Do you think there is a danger the cost of living crisis is going to factor into decisions around mobile and broadband upgrades, and if that is going to start impacting the revenue of telcos?
I think there’s a real risk of that. I think there’s a real risk in not just mobile but across all industries having an impact. You’re hearing about people deciding which shops they go to for food now, and do they buy certain things over other things, so I think there’s a real risk and that’s not going to change in the next 6 to 12 months. I think we are reasonably well positioned, we’ve obviously got a lower contract increase than the other operators.
We’re also pretty well placed to appeal to a new set of consumers so from other operators where they may be challenged with the pricing, we can appeal to an even wider population.
We have very competitive pricing, we’re at the very competitive end on both our home broadband and 5G is very, very competitive against the fibre providers.
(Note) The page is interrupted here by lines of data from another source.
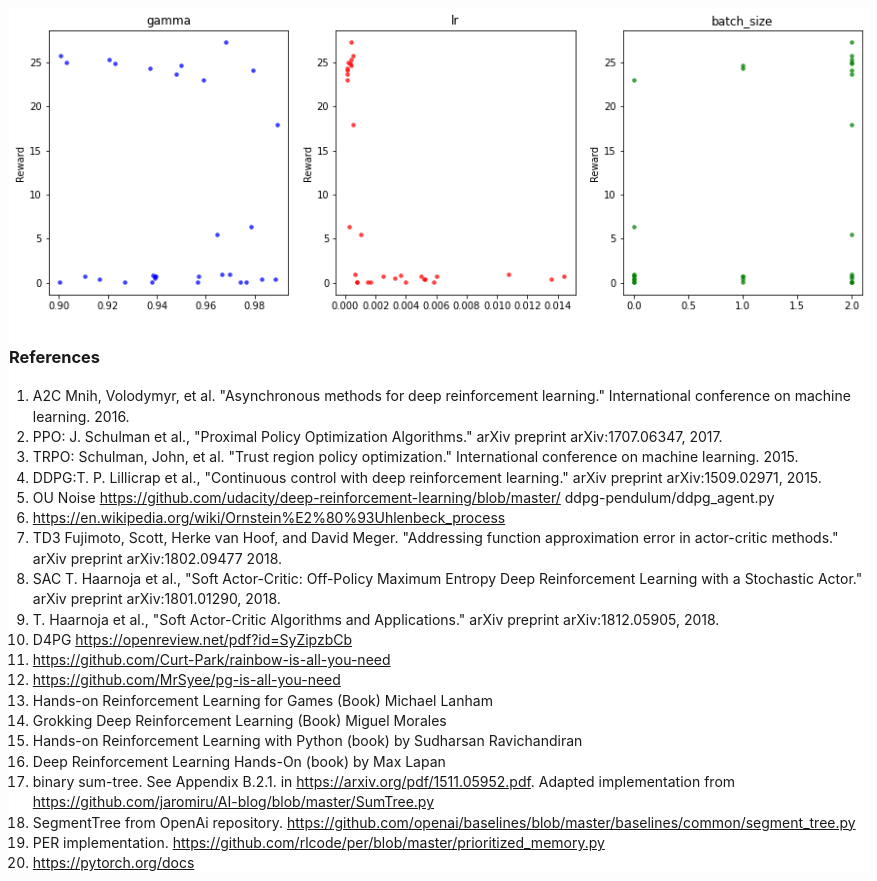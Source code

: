 ![hp](./images/hp.png)


### References


1. A2C Mnih, Volodymyr, et al. "Asynchronous methods for deep reinforcement learning." International conference on machine learning. 2016.
2. PPO: J. Schulman et al., "Proximal Policy Optimization Algorithms." arXiv preprint arXiv:1707.06347, 2017.
3. TRPO: Schulman, John, et al. "Trust region policy optimization." International conference on machine learning. 2015.
4. DDPG:T. P. Lillicrap et al., "Continuous control with deep reinforcement learning." arXiv preprint arXiv:1509.02971, 2015.
5. OU Noise https://github.com/udacity/deep-reinforcement-learning/blob/master/    ddpg-pendulum/ddpg_agent.py
6. https://en.wikipedia.org/wiki/Ornstein%E2%80%93Uhlenbeck_process
7. TD3 Fujimoto, Scott, Herke van Hoof, and David Meger. "Addressing function approximation error in actor-critic methods." arXiv preprint arXiv:1802.09477 2018.
8. SAC T. Haarnoja et al., "Soft Actor-Critic: Off-Policy Maximum Entropy Deep Reinforcement Learning with a Stochastic Actor." arXiv preprint arXiv:1801.01290, 2018.
9. T. Haarnoja et al., "Soft Actor-Critic Algorithms and Applications." arXiv preprint arXiv:1812.05905, 2018.
10. D4PG https://openreview.net/pdf?id=SyZipzbCb
11. https://github.com/Curt-Park/rainbow-is-all-you-need
12. https://github.com/MrSyee/pg-is-all-you-need
13. Hands-on Reinforcement Learning for Games (Book) Michael Lanham
14. Grokking Deep Reinforcement Learning (Book) Miguel Morales
15. Hands-on Reinforcement Learning with Python (book) by Sudharsan Ravichandiran
16. Deep Reinforcement Learning Hands-On (book) by Max Lapan
17. binary sum-tree. See Appendix B.2.1. in https://arxiv.org/pdf/1511.05952.pdf. Adapted implementation from https://github.com/jaromiru/AI-blog/blob/master/SumTree.py  
18. SegmentTree from OpenAi repository. https://github.com/openai/baselines/blob/master/baselines/common/segment_tree.py
19. PER implementation. https://github.com/rlcode/per/blob/master/prioritized_memory.py
20. https://pytorch.org/docs

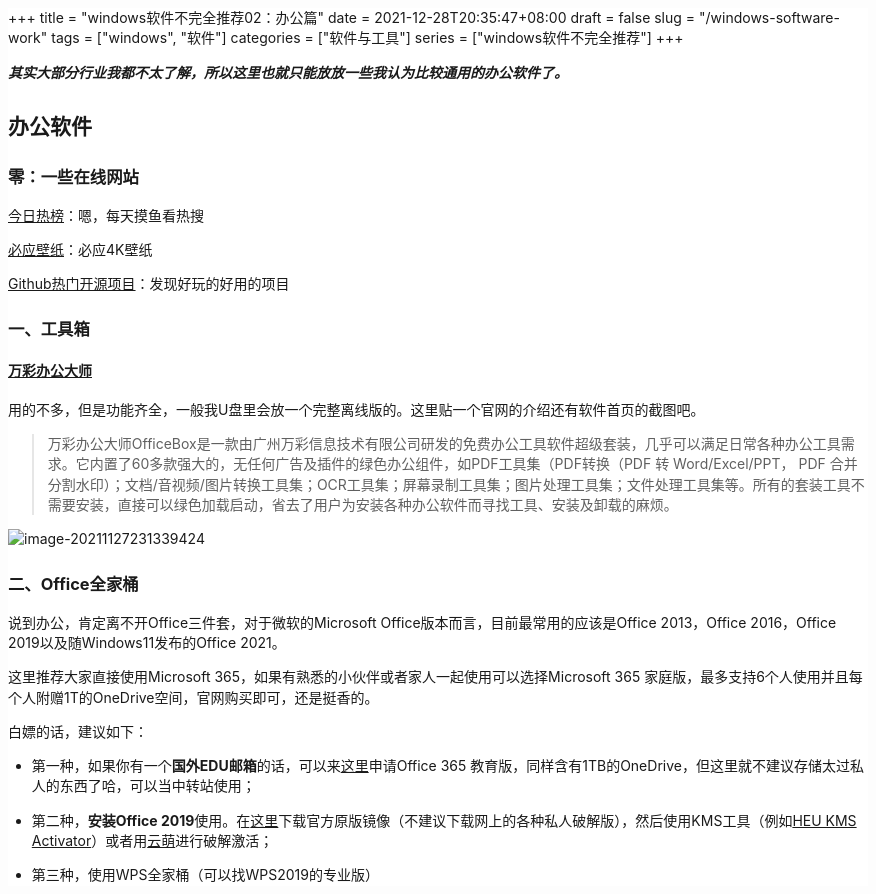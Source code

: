 +++
title = "windows软件不完全推荐02：办公篇"
date = 2021-12-28T20:35:47+08:00
draft = false
slug = "/windows-software-work"
tags = ["windows", "软件"]
categories = ["软件与工具"]
series = ["windows软件不完全推荐"]
+++



***其实大部分行业我都不太了解，所以这里也就只能放放一些我认为比较通用的办公软件了。***

## 办公软件

### 零：一些在线网站

[今日热榜](https://tophub.today/)：嗯，每天摸鱼看热搜

[必应壁纸](https://www.todaybing.com/)：必应4K壁纸

[Github热门开源项目](https://hellogithub.com/)：发现好玩的好用的项目


### 一、工具箱

#### [万彩办公大师](http://www.wofficebox.com/about.html)

用的不多，但是功能齐全，一般我U盘里会放一个完整离线版的。这里贴一个官网的介绍还有软件首页的截图吧。

> 万彩办公大师OfficeBox是一款由广州万彩信息技术有限公司研发的免费办公工具软件超级套装，几乎可以满足日常各种办公工具需求。它内置了60多款强大的，无任何广告及插件的绿色办公组件，如PDF工具集（PDF转换（PDF 转 Word/Excel/PPT， PDF 合并分割水印）；文档/音视频/图片转换工具集；OCR工具集；屏幕录制工具集；图片处理工具集；文件处理工具集等。所有的套装工具不需要安装，直接可以绿色加载启动，省去了用户为安装各种办公软件而寻找工具、安装及卸载的麻烦。

![image-20211127231339424](https://kiwi4814-1256211473.cos.ap-nanjing.myqcloud.com/img/image-20211127231339424.png)



### 二、Office全家桶

说到办公，肯定离不开Office三件套，对于微软的Microsoft  Office版本而言，目前最常用的应该是Office 2013，Office 2016，Office 2019以及随Windows11发布的Office 2021。

这里推荐大家直接使用Microsoft 365，如果有熟悉的小伙伴或者家人一起使用可以选择Microsoft 365 家庭版，最多支持6个人使用并且每个人附赠1T的OneDrive空间，官网购买即可，还是挺香的。

白嫖的话，建议如下：

- 第一种，如果你有一个**国外EDU邮箱**的话，可以来[这里](https://www.microsoft.com/zh-cn/education/products/office)申请Office 365 教育版，同样含有1TB的OneDrive，但这里就不建议存储太过私人的东西了哈，可以当中转站使用；

- 第二种，**安装Office 2019**使用。在[这里](https://msdn.itellyou.cn/)下载官方原版镜像（不建议下载网上的各种私人破解版），然后使用KMS工具（例如[HEU KMS Activator](https://github.com/zbezj/HEU_KMS_Activator)）或者用[云萌](https://cmwtat.cloudmoe.com/cn.html)进行破解激活；
- 第三种，使用WPS全家桶（可以找WPS2019的专业版）
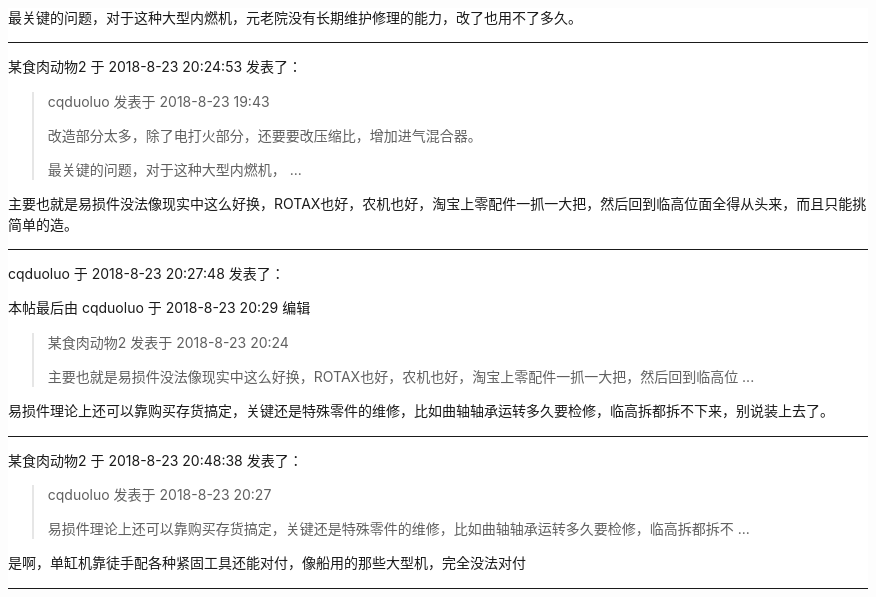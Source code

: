 最关键的问题，对于这种大型内燃机，元老院没有长期维护修理的能力，改了也用不了多久。

---------

某食肉动物2 于 2018-8-23 20:24:53 发表了：

> cqduoluo 发表于 2018-8-23 19:43
> 
> 改造部分太多，除了电打火部分，还要要改压缩比，增加进气混合器。
> 
> 最关键的问题，对于这种大型内燃机， ...



主要也就是易损件没法像现实中这么好换，ROTAX也好，农机也好，淘宝上零配件一抓一大把，然后回到临高位面全得从头来，而且只能挑简单的造。

---------

cqduoluo 于 2018-8-23 20:27:48 发表了：

本帖最后由 cqduoluo 于 2018-8-23 20:29 编辑 


> 
> 某食肉动物2 发表于 2018-8-23 20:24
> 
> 主要也就是易损件没法像现实中这么好换，ROTAX也好，农机也好，淘宝上零配件一抓一大把，然后回到临高位 ...



易损件理论上还可以靠购买存货搞定，关键还是特殊零件的维修，比如曲轴轴承运转多久要检修，临高拆都拆不下来，别说装上去了。

---------

某食肉动物2 于 2018-8-23 20:48:38 发表了：

> cqduoluo 发表于 2018-8-23 20:27
> 
> 易损件理论上还可以靠购买存货搞定，关键还是特殊零件的维修，比如曲轴轴承运转多久要检修，临高拆都拆不 ...



是啊，单缸机靠徒手配各种紧固工具还能对付，像船用的那些大型机，完全没法对付

---------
Plus it’s plug and play, so consumers can take it with them if they’re renters. So I think we offer an alternative to home broadband, we offer very good Sim packages with varying data levels that people combine the right size to the level that they want to.
So I think whilst it’s going to be a very challenging market, we’re reasonably well placed, reasonably robust in the packages we have to see ourselves through that as well. We’re also pretty well placed to appeal to a new set of consumers so from other operators where they may be challenged with the pricing, we can appeal to an even wider population.